L’opacité des montages juridiques, financiers et politiques

, par CIIP

Le statut juridique des terres et des forêts concernées par ces appropriations est très variable, d’autant plus qu’il reflète souvent les particularités de l’histoire locale et les spécificités des droits coutumiers appliqués par les populations traditionnelles dans leurs régions. C’est pourquoi les modalités précises des supports juridiques utilisés par ces appropriations massives sont encore confuses : certaines opérations semblent relever de démarches analogues aux "concessions" accordées par les États colonisateurs à des concessionnaires privés sur des provinces entières des pays colonisés. D’autres sont des transactions portant sur le droit de propriété des terres. D’autres encore se présentent comme des baux emphytéotiques de location des terres à long terme (de 40 à 99 ans).

Cette confusion juridique n’est que le révélateur des véritables moyens utilisés pour réaliser ces appropriations de masse, c’est à dire des pouvoirs de fait que s’arrogent les chefs d’État et leur entourage, appuyés sur l’armée et la police, vis à vis des droits de leur population et en particulier des communautés paysannes vivant sur les terres concernées.

Il faut insister sur la grande difficulté à trouver des informations et des statistiques fiables sur les opérations d’accaparement de terres par les opérateurs financiers.
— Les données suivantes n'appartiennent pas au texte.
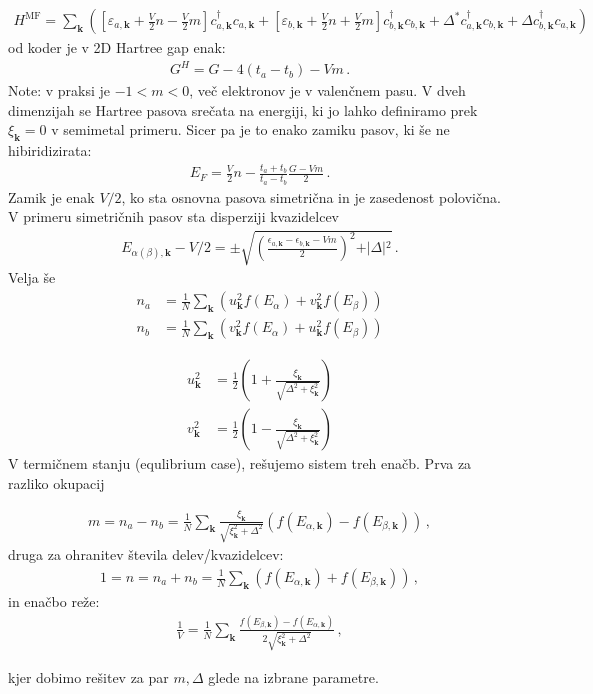 \documentclass[a4paper,10pt]{article}
\renewcommand{\vec}[1]{\mathbf{#1}}
\begin{document}
\begin{align}
  H^{\text{MF}} = \sum_{\vec{k}} \left( \left[\varepsilon_{a,\vec{k}} + \frac{V}{2}n - \frac{V}{2}m\right] c_{a,\vec{k}}^\dagger c_{a,\vec{k}} + \left[\varepsilon_{b,\vec{k}} + \frac{V}{2}n +\frac{V}{2}m\right] c_{b,\vec{k}}^\dagger c_{b,\vec{k}} + \Delta^* c_{a,\vec{k}}^\dagger c_{b,\vec{k}} + \Delta c_{b,\vec{k}}^\dagger c_{a,\vec{k}} \right)
\end{align}
od koder je v 2D Hartree gap enak: 
\begin{align}
  G^H = G-4(t_a-t_b) - V m\,. 
\end{align}
Note: v praksi je $-1<m<0$, več elektronov je v valenčnem pasu. V dveh dimenzijah se Hartree pasova srečata na energiji, ki jo lahko definiramo prek $\xi_{\vec{k}} = 0$ v semimetal primeru. Sicer pa je to enako zamiku pasov, ki še ne hibiridizirata: 
\begin{align}
  E_F = \frac{V}{2}n - \frac{t_a + t_b}{t_a-t_b}\frac{G-Vm}{2}\,.
\end{align}
Zamik je enak $V/2$, ko sta osnovna pasova simetrična in je zasedenost polovična. V primeru simetričnih pasov sta disperziji kvazidelcev
\begin{align}
  E_{\alpha(\beta), \vec{k}} - V/2 = \pm \sqrt{\left(\frac{{\epsilon}_{a, \vec{k}} - {\epsilon}_{b,\vec{k}} - Vm}{2}\right)^2 + \vert{}\Delta\vert{}^2}\,.
\end{align}
Velja še
\begin{align}
  n_a &= \frac{1}{N} \sum_{\vec{k}} \left( u_{\vec{k}}^2 f(E_\alpha) + v_{\vec{k}}^2 f(E_{\beta}) \right) \\
  n_b &= \frac{1}{N} \sum_{\vec{k}} \left( v_{\vec{k}}^2 f(E_\alpha) + u_{\vec{k}}^2 f(E_{\beta}) \right)
\end{align}

\begin{align}
  u_{\vec{k}}^2 &= \frac{1}{2}\left(1 + \frac{\xi_{\vec{k}}}{\sqrt{\Delta^2 + \xi_{\vec{k}}^2}}\right) \\
  v_{\vec{k}}^2 &= \frac{1}{2}\left(1 - \frac{\xi_{\vec{k}}}{\sqrt{\Delta^2 + \xi_{\vec{k}}^2}}\right)
\end{align}
V termičnem stanju (equlibrium case), rešujemo sistem treh enačb. Prva za razliko okupacij
\begin{tcolorbox}
\begin{align}
  m = n_a-n_b = \frac{1}{N}\sum_{\vec{k}} \frac{\xi_\vec{k}}{\sqrt{\xi_\vec{k}^2+\Delta^2}} (f(E_{\alpha, \vec{k}}) - f(E_{\beta, \vec{k}}))\,,
\end{align}
druga za ohranitev števila delev/kvazidelcev:
\begin{align}
  1 = n = n_a+n_b = \frac{1}{N}\sum_{\vec{k}} (f(E_{\alpha, \vec{k}}) + f(E_{\beta, \vec{k}}))\,,
\end{align}
in enačbo reže: 
\begin{align}
  \frac{1}{V} = \frac{1}{N} \sum_{\vec{k}} \frac{f(E_{\beta, \vec{k}}) - f(E_{\alpha, \vec{k}})}{2\sqrt{\xi_\vec{k}^2+\Delta^2}}\,,
\end{align}
\end{tcolorbox}\noindent
kjer dobimo rešitev za par $m, \Delta$ glede na izbrane parametre. 
\end{document}
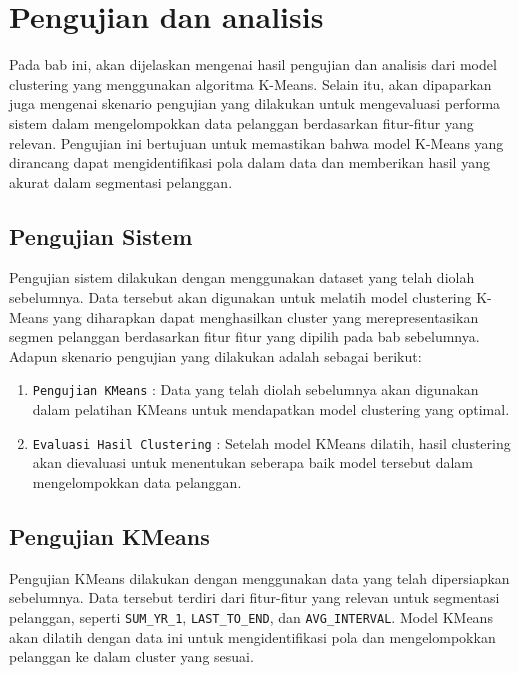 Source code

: \newpage

\section{Pengujian dan analisis}
Pada bab ini, akan dijelaskan mengenai hasil pengujian dan analisis dari model clustering yang menggunakan algoritma K-Means. Selain itu, akan dipaparkan juga mengenai skenario pengujian yang dilakukan untuk mengevaluasi performa sistem dalam mengelompokkan data pelanggan berdasarkan fitur-fitur yang relevan. Pengujian ini bertujuan untuk memastikan bahwa model K-Means yang dirancang dapat mengidentifikasi pola dalam data dan memberikan hasil yang akurat dalam segmentasi pelanggan.

\subsection{Pengujian Sistem}

Pengujian sistem dilakukan dengan menggunakan dataset yang telah diolah sebelumnya. Data tersebut akan digunakan untuk melatih model clustering K-Means yang diharapkan dapat menghasilkan cluster yang merepresentasikan segmen pelanggan berdasarkan fitur fitur yang dipilih pada bab sebelumnya. Adapun skenario pengujian yang dilakukan adalah sebagai berikut:

\begin{enumerate}
    \item \texttt{Pengujian KMeans} : Data yang telah diolah sebelumnya akan digunakan dalam pelatihan KMeans untuk mendapatkan model clustering yang optimal.
    \item \texttt{Evaluasi Hasil Clustering} : Setelah model KMeans dilatih, hasil clustering akan dievaluasi untuk menentukan seberapa baik model tersebut dalam mengelompokkan data pelanggan.
\end{enumerate}

\subsection{Pengujian KMeans}

Pengujian KMeans dilakukan dengan menggunakan data yang telah dipersiapkan sebelumnya. Data tersebut terdiri dari fitur-fitur yang relevan untuk segmentasi pelanggan, seperti \texttt{SUM\_YR\_1}, \texttt{LAST\_TO\_END}, dan \texttt{AVG\_INTERVAL}. Model KMeans akan dilatih dengan data ini untuk mengidentifikasi pola dan mengelompokkan pelanggan ke dalam cluster yang sesuai.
Comme les transactions se négocient et se décident au niveau des chefs d’État, il règne le plus souvent une grande opacité sur le contenu des contrats.

On trouve très peu d’informations sur le statut juridique des terres concernées, la durée prévue de l’occupation et l’utilisation qui en sera faite, moins encore sur le montant des transactions, et pratiquement rien sur le sort réservé aux paysans vivant sur ces terres. Sans parler naturellement des dessous de table conséquents qui doivent convaincre les décideurs de prendre le risque de combattre les résistances des populations victimes de ces pratiques et de violer les droits que leur reconnaissent les conventions internationales signées par leur propre État.